New Brunswick drugmaker Johnson & Johnson announced Thursday, Feb. 4 that it applied for emergency federal authorization of its COVID-19 vaccine candidate, with approval from the Biden administration almost certain.
Johnson & Johnson announced on Jan. 29 that its single-shot vaccine candidate was 66% effective in preventing moderate and severe forms of the illness, making it the third drugmaker to develop a vaccine behind Pfizer and Moderna, and the first in New Jersey.
Storage requirements for the Johnson & Johnson shots are far less onerous than the Arctic-level temperatures needed for Moderna and Pfizer. Instead, Johnson & Johnson’s vaccines can be kept between 36 and 46 degrees Fahrenheit.
The federal Food and Drug Administration will meet on Feb. 26 to discuss emergency approval.

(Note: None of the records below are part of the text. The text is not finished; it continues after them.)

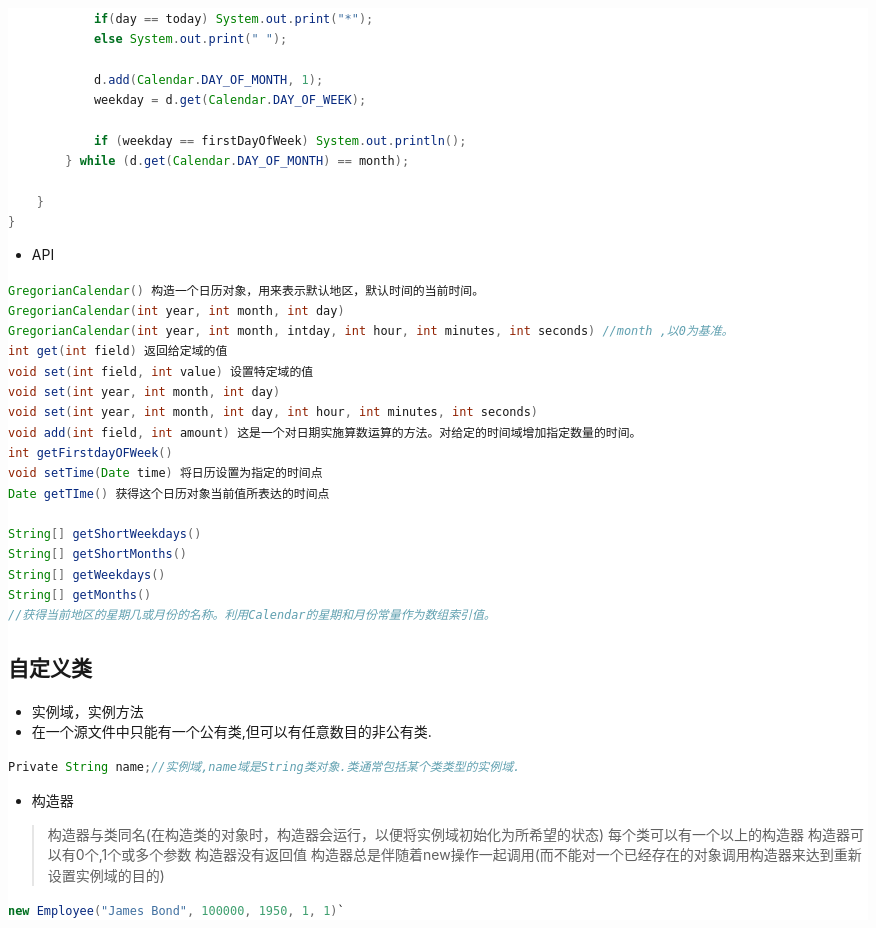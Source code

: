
 ```java
            if(day == today) System.out.print("*");
            else System.out.print(" ");

            d.add(Calendar.DAY_OF_MONTH, 1);
            weekday = d.get(Calendar.DAY_OF_WEEK);

            if (weekday == firstDayOfWeek) System.out.println();
        } while (d.get(Calendar.DAY_OF_MONTH) == month);

    }
}
```

+ API

```java
GregorianCalendar()	构造一个日历对象，用来表示默认地区，默认时间的当前时间。
GregorianCalendar(int year, int month, int day)
GregorianCalendar(int year, int month, intday, int hour, int minutes, int seconds) //month ,以0为基准。
int get(int field) 返回给定域的值
void set(int field, int value) 设置特定域的值
void set(int year, int month, int day)
void set(int year, int month, int day, int hour, int minutes, int seconds)
void add(int field, int amount) 这是一个对日期实施算数运算的方法。对给定的时间域增加指定数量的时间。
int getFirstdayOFWeek()
void setTime(Date time) 将日历设置为指定的时间点
Date getTIme() 获得这个日历对象当前值所表达的时间点

String[] getShortWeekdays()
String[] getShortMonths()
String[] getWeekdays()
String[] getMonths()
//获得当前地区的星期几或月份的名称。利用Calendar的星期和月份常量作为数组索引值。
```

## 自定义类

+ 实例域，实例方法
+ 在一个源文件中只能有一个公有类,但可以有任意数目的非公有类.

```java
Private String name;//实例域,name域是String类对象.类通常包括某个类类型的实例域.
```

+ 构造器
> 构造器与类同名(在构造类的对象时，构造器会运行，以便将实例域初始化为所希望的状态)
> 每个类可以有一个以上的构造器
> 构造器可以有0个,1个或多个参数
> 构造器没有返回值
> 构造器总是伴随着new操作一起调用(而不能对一个已经存在的对象调用构造器来达到重新设置实例域的目的)

```java
new Employee("James Bond", 100000, 1950, 1, 1)`
```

Performance was stronger in the United States and weaker elsewhere in the world, based on data from the company’s Phase 3 trial, according to the late-January announcement. It was 72% effective against moderate and severe forms of the illness in the United States, Johnson & Johnson said.
Additionally, Johnson & Johnson stated the candidate was 85% effective four weeks after vaccination in adults in preventing COVID-19 infections severe enough to require hospitalizations.
“The ability to avoid hospitalizations and deaths would change the game in combating the pandemic,” Mathai Mammen, who heads research and development at Janssen, the vaccine research arm of Johnson & Johnson, said on Jan. 29.
Johnson & Johnson on Thursday said it expects to ship 100 million doses across the U.S. by the middle of 2021.
Paul Stoffels, the chief scientific officer for Johnson & Johnson, called the single-shot dose a “pivotal step toward” national and global vaccination efforts.
“Upon authorization of our investigational COVID-19 vaccine for emergency use, we are ready to begin shipping,” Stoffels added. “With our submission to the FDA and our ongoing reviews with other health authorities around the world, we are working with great urgency to make our investigational vaccine available to the public as quickly as possible.”
While the national and state efforts to roll out the COVID-19 vaccine have been plagued with delays, bureaucratic headaches and severe shortage of doses, public health officials have assured that an increased presence of doses will smooth out the supply-demand imbalance.
There are six other pharmaceutical companies trying to develop the vaccine, including Sanofi which is based in Bridgewater. Kenilworth-based Merck scrapped its vaccine plans after reporting lackluster data during Phase 1 trials.